*Saved entries*:
========

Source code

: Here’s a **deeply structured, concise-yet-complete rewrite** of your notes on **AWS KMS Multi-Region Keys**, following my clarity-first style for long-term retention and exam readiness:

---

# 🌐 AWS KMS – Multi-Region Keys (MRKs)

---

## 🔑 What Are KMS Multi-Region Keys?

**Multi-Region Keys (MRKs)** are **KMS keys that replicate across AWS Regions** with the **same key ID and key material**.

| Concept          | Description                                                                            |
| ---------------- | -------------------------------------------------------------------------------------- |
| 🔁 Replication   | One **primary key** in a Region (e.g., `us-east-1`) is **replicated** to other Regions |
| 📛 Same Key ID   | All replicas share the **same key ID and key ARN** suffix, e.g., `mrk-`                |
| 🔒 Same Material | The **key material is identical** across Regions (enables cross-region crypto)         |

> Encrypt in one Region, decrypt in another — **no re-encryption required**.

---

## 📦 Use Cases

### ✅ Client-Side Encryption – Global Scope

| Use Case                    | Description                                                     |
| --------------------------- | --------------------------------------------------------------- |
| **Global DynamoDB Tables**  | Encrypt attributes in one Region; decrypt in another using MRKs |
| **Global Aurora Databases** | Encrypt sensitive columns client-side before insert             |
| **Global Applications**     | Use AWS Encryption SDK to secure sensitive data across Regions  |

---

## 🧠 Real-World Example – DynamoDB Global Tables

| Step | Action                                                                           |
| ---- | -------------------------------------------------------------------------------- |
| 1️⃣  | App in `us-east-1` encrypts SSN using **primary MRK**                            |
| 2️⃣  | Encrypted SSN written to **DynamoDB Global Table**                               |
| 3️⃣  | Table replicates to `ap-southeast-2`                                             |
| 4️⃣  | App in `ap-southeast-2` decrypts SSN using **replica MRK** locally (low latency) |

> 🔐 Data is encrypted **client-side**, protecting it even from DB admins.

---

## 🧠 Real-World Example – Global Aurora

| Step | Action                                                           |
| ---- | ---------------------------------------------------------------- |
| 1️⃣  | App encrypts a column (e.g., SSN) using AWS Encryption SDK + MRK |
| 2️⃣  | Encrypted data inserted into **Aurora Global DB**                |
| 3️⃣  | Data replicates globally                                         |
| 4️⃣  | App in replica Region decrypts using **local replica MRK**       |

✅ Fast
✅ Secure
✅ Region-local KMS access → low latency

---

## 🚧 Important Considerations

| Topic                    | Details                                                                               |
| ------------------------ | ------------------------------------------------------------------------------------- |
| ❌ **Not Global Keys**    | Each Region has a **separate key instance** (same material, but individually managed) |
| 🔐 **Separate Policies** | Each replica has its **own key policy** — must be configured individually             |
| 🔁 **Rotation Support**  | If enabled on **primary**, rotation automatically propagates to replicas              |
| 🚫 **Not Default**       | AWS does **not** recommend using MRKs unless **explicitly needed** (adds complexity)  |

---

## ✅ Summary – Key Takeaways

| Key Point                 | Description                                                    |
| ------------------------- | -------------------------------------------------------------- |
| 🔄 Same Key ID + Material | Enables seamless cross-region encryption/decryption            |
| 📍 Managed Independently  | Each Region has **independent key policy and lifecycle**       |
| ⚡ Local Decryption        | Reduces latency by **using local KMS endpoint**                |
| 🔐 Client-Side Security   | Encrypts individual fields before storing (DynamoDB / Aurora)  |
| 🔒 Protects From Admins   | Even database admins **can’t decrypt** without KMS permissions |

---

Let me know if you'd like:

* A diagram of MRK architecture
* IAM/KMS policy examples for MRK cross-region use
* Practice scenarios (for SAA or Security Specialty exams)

========

*What you should do*:
Print out all of the data above word for word.

*Problem solution*:
Source code

: Here’s a **deeply structured, concise-yet-complete rewrite** of your notes on **AWS KMS Multi-Region Keys**, following my clarity-first style for long-term retention and exam readiness:

---

# 🌐 AWS KMS – Multi-Region Keys (MRKs)

---

## 🔑 What Are KMS Multi-Region Keys?

**Multi-Region Keys (MRKs)** are **KMS keys that replicate across AWS Regions** with the **same key ID and key material**.

| Concept          | Description                                                                            |
| ---------------- | -------------------------------------------------------------------------------------- |
| 🔁 Replication   | One **primary key** in a Region (e.g., `us-east-1`) is **replicated** to other Regions |
| 📛 Same Key ID   | All replicas share the **same key ID and key ARN** suffix, e.g., `mrk-`                |
| 🔒 Same Material | The **key material is identical** across Regions (enables cross-region crypto)         |

> Encrypt in one Region, decrypt in another — **no re-encryption required**.

---

## 📦 Use Cases

### ✅ Client-Side Encryption – Global Scope

| Use Case                    | Description                                                     |
| --------------------------- | --------------------------------------------------------------- |
| **Global DynamoDB Tables**  | Encrypt attributes in one Region; decrypt in another using MRKs |
| **Global Aurora Databases** | Encrypt sensitive columns client-side before insert             |
| **Global Applications**     | Use AWS Encryption SDK to secure sensitive data across Regions  |

---

## 🧠 Real-World Example – DynamoDB Global Tables

| Step | Action                                                                           |
| ---- | -------------------------------------------------------------------------------- |
| 1️⃣  | App in `us-east-1` encrypts SSN using **primary MRK**                            |
| 2️⃣  | Encrypted SSN written to **DynamoDB Global Table**                               |
| 3️⃣  | Table replicates to `ap-southeast-2`                                             |
| 4️⃣  | App in `ap-southeast-2` decrypts SSN using **replica MRK** locally (low latency) |

> 🔐 Data is encrypted **client-side**, protecting it even from DB admins.

---

## 🧠 Real-World Example – Global Aurora

| Step | Action                                                           |
| ---- | ---------------------------------------------------------------- |
| 1️⃣  | App encrypts a column (e.g., SSN) using AWS Encryption SDK + MRK |
| 2️⃣  | Encrypted data inserted into **Aurora Global DB**                |
| 3️⃣  | Data replicates globally                                         |
| 4️⃣  | App in replica Region decrypts using **local replica MRK**       |

✅ Fast
✅ Secure
✅ Region-local KMS access → low latency

---

## 🚧 Important Considerations

| Topic                    | Details                                                                               |
| ------------------------ | ------------------------------------------------------------------------------------- |
| ❌ **Not Global Keys**    | Each Region has a **separate key instance** (same material, but individually managed) |
| 🔐 **Separate Policies** | Each replica has its **own key policy** — must be configured individually             |
| 🔁 **Rotation Support**  | If enabled on **primary**, rotation automatically propagates to replicas              |
| 🚫 **Not Default**       | AWS does **not** recommend using MRKs unless **explicitly needed** (adds complexity)  |

---

## ✅ Summary – Key Takeaways

| Key Point                 | Description                                                    |
| ------------------------- | -------------------------------------------------------------- |
| 🔄 Same Key ID + Material | Enables seamless cross-region encryption/decryption            |
| 📍 Managed Independently  | Each Region has **independent key policy and lifecycle**       |
| ⚡ Local Decryption        | Reduces latency by **using local KMS endpoint**                |
| 🔐 Client-Side Security   | Encrypts individual fields before storing (DynamoDB / Aurora)  |
| 🔒 Protects From Admins   | Even database admins **can’t decrypt** without KMS permissions |

---

Let me know if you'd like:

* A diagram of MRK architecture
* IAM/KMS policy examples for MRK cross-region use
* Practice scenarios (for SAA or Security Specialty exams)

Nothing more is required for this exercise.